**Work required**
Every line below that has the string "textcolor" needs to be copied.

**Plain-text document sources**
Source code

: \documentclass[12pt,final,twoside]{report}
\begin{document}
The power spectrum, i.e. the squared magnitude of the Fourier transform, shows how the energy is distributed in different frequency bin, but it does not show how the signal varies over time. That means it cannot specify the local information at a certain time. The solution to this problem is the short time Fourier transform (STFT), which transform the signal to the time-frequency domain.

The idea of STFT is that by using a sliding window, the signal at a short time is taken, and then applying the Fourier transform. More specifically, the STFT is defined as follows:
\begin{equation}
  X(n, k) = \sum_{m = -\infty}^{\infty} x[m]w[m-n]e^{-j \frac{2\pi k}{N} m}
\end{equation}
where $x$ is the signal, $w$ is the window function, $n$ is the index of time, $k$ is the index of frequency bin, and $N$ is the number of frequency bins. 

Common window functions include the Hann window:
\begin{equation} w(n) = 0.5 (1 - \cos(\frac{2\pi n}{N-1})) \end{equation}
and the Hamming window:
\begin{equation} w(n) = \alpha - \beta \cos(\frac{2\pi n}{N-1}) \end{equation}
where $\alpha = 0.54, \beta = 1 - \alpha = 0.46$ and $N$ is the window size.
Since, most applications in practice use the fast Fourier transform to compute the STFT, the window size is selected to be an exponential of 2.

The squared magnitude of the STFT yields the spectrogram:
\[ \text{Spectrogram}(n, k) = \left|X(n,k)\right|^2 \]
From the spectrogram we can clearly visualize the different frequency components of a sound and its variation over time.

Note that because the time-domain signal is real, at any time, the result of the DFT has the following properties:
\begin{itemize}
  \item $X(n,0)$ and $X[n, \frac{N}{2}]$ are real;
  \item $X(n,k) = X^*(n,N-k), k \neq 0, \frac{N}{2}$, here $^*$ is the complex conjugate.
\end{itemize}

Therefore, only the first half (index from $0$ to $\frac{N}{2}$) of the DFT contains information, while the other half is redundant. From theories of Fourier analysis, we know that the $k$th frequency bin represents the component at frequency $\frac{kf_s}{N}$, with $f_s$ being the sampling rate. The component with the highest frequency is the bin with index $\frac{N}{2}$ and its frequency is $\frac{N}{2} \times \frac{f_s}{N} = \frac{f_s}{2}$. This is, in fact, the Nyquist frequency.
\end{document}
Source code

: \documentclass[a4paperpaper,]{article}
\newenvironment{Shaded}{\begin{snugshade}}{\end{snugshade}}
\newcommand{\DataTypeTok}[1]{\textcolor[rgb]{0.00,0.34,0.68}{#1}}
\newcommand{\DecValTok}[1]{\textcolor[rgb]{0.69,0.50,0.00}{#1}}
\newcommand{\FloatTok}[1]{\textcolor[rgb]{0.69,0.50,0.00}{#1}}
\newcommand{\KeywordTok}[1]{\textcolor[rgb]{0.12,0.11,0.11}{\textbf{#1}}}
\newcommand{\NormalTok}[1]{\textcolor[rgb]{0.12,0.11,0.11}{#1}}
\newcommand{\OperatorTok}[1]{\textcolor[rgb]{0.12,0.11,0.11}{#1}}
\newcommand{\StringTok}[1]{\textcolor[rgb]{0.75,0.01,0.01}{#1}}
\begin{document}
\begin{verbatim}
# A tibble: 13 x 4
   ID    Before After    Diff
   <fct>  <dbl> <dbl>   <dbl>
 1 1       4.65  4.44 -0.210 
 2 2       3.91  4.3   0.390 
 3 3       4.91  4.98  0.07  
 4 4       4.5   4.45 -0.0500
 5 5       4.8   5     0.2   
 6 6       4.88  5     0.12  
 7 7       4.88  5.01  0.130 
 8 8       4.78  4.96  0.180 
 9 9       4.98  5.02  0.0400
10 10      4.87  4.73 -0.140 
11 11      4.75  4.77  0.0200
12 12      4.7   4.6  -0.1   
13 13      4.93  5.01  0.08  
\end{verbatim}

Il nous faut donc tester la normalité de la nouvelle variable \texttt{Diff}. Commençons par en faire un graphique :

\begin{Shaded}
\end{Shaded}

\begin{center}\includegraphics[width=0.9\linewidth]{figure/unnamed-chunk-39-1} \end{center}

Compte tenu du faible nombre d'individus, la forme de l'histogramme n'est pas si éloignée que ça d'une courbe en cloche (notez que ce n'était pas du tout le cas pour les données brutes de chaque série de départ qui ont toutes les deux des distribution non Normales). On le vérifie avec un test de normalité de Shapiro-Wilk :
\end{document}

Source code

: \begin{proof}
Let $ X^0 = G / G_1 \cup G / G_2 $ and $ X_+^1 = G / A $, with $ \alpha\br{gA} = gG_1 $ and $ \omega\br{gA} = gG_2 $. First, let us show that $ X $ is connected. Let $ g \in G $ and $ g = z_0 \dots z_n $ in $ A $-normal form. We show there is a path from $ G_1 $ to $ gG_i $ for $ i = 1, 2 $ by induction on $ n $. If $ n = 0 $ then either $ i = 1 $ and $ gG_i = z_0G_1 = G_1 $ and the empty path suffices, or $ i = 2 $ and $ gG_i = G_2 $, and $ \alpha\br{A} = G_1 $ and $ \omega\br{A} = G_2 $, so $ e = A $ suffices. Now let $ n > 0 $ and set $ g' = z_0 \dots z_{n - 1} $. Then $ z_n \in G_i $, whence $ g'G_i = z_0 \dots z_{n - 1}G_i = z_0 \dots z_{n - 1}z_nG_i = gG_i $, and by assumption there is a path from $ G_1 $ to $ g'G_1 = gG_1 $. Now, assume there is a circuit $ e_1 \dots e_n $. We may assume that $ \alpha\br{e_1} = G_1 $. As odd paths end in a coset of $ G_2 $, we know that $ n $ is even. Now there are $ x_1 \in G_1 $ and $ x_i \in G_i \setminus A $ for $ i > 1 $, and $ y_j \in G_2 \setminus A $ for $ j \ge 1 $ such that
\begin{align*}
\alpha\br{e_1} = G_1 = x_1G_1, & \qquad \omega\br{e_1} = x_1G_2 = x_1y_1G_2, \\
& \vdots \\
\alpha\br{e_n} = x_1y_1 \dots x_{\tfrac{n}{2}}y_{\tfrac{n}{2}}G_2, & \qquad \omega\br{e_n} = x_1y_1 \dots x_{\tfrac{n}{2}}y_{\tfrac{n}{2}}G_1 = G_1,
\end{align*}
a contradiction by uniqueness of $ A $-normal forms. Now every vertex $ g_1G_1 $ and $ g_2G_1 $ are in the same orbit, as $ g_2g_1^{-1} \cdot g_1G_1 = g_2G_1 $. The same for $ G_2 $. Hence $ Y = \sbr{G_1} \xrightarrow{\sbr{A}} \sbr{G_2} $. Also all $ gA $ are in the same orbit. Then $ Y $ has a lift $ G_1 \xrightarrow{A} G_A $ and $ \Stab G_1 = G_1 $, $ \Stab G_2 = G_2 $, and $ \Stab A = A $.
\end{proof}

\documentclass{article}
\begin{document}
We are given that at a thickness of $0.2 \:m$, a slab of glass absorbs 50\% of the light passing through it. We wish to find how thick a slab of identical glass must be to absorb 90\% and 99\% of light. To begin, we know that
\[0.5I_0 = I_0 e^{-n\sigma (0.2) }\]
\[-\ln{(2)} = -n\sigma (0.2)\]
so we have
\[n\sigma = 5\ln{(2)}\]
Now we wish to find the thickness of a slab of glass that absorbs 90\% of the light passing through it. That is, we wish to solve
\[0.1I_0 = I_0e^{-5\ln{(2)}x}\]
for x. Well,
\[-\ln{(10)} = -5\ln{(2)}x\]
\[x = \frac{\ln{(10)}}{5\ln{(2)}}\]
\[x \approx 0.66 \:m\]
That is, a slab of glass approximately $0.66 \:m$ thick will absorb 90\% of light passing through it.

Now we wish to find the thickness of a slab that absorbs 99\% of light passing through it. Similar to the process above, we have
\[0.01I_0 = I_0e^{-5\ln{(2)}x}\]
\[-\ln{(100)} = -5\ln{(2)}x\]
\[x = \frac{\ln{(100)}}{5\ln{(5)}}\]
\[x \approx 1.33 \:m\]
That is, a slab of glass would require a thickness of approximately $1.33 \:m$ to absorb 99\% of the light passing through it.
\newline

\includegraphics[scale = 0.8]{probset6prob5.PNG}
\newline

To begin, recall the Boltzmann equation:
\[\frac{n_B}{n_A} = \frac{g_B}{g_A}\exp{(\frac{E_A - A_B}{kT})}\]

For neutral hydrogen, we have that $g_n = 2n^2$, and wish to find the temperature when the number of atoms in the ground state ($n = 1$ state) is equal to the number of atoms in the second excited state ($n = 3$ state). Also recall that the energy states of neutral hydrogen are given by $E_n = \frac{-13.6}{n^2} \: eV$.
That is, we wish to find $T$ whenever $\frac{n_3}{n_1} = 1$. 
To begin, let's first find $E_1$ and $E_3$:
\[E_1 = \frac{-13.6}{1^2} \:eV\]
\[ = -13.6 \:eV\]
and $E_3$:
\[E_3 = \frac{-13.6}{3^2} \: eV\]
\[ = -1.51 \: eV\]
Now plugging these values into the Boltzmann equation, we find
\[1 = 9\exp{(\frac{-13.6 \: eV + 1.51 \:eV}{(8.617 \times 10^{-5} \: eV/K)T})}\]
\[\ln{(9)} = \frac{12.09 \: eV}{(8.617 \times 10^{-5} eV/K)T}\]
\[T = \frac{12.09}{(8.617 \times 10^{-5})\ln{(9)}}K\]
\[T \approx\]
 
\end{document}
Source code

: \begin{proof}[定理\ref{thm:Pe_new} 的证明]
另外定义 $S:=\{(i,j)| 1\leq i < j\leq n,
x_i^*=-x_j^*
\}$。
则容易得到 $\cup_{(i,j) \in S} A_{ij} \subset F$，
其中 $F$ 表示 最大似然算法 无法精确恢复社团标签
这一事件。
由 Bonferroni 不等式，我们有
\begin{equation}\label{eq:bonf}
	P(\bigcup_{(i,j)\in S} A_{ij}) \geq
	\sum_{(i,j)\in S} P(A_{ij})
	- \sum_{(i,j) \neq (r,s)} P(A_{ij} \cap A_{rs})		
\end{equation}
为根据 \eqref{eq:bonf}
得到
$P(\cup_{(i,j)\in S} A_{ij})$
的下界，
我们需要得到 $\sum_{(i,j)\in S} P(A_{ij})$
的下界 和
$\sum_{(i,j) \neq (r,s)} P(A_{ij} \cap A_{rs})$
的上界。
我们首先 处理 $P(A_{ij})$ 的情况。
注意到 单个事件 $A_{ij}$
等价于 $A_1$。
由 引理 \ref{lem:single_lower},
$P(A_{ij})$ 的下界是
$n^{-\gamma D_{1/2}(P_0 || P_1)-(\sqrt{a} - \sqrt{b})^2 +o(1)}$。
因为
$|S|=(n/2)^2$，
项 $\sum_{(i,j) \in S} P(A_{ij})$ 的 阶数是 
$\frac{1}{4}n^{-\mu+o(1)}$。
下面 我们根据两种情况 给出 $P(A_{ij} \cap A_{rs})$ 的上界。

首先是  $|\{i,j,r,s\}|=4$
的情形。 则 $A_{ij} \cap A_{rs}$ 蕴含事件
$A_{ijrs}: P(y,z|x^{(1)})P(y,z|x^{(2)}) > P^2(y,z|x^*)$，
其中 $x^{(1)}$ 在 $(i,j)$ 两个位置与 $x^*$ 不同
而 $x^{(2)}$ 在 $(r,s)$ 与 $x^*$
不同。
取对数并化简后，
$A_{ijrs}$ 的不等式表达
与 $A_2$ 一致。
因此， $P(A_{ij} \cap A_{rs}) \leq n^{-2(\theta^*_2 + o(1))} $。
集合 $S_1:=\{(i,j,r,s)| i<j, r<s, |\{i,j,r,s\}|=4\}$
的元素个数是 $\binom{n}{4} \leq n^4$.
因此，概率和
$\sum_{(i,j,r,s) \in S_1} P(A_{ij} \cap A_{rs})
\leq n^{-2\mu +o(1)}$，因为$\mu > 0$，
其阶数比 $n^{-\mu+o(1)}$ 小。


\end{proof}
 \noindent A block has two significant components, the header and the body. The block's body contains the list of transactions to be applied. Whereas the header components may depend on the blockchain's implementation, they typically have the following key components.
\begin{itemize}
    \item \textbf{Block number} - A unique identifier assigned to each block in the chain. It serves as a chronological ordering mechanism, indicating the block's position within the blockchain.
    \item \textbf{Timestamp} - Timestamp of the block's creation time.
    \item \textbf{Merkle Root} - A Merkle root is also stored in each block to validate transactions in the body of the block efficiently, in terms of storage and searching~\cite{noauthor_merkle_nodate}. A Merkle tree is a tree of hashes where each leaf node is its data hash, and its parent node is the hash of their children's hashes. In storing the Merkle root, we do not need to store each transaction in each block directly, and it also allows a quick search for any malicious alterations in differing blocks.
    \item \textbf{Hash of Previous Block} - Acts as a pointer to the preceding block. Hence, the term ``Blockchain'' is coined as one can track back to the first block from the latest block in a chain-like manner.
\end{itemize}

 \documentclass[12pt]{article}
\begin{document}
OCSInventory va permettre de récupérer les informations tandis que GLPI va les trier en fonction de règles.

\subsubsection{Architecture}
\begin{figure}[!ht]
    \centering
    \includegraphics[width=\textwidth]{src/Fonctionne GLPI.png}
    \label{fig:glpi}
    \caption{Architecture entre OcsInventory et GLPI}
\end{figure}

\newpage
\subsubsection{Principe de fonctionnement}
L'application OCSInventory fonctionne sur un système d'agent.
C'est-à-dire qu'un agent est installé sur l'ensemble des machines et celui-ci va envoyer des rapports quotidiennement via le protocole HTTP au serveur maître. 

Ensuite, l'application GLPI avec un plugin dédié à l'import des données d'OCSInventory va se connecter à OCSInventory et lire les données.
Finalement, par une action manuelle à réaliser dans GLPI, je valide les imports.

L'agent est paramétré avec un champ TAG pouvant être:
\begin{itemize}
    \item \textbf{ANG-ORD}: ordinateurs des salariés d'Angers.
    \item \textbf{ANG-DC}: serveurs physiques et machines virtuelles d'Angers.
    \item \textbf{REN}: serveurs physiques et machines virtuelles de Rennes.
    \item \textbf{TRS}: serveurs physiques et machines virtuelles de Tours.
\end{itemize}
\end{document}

**Solution to this exercise**
\newcommand{\DataTypeTok}[1]{\textcolor[rgb]{0.00,0.34,0.68}{#1}}
\newcommand{\DecValTok}[1]{\textcolor[rgb]{0.69,0.50,0.00}{#1}}
\newcommand{\FloatTok}[1]{\textcolor[rgb]{0.69,0.50,0.00}{#1}}
\newcommand{\KeywordTok}[1]{\textcolor[rgb]{0.12,0.11,0.11}{\textbf{#1}}}
\newcommand{\NormalTok}[1]{\textcolor[rgb]{0.12,0.11,0.11}{#1}}
\newcommand{\OperatorTok}[1]{\textcolor[rgb]{0.12,0.11,0.11}{#1}}
\newcommand{\StringTok}[1]{\textcolor[rgb]{0.75,0.01,0.01}{#1}}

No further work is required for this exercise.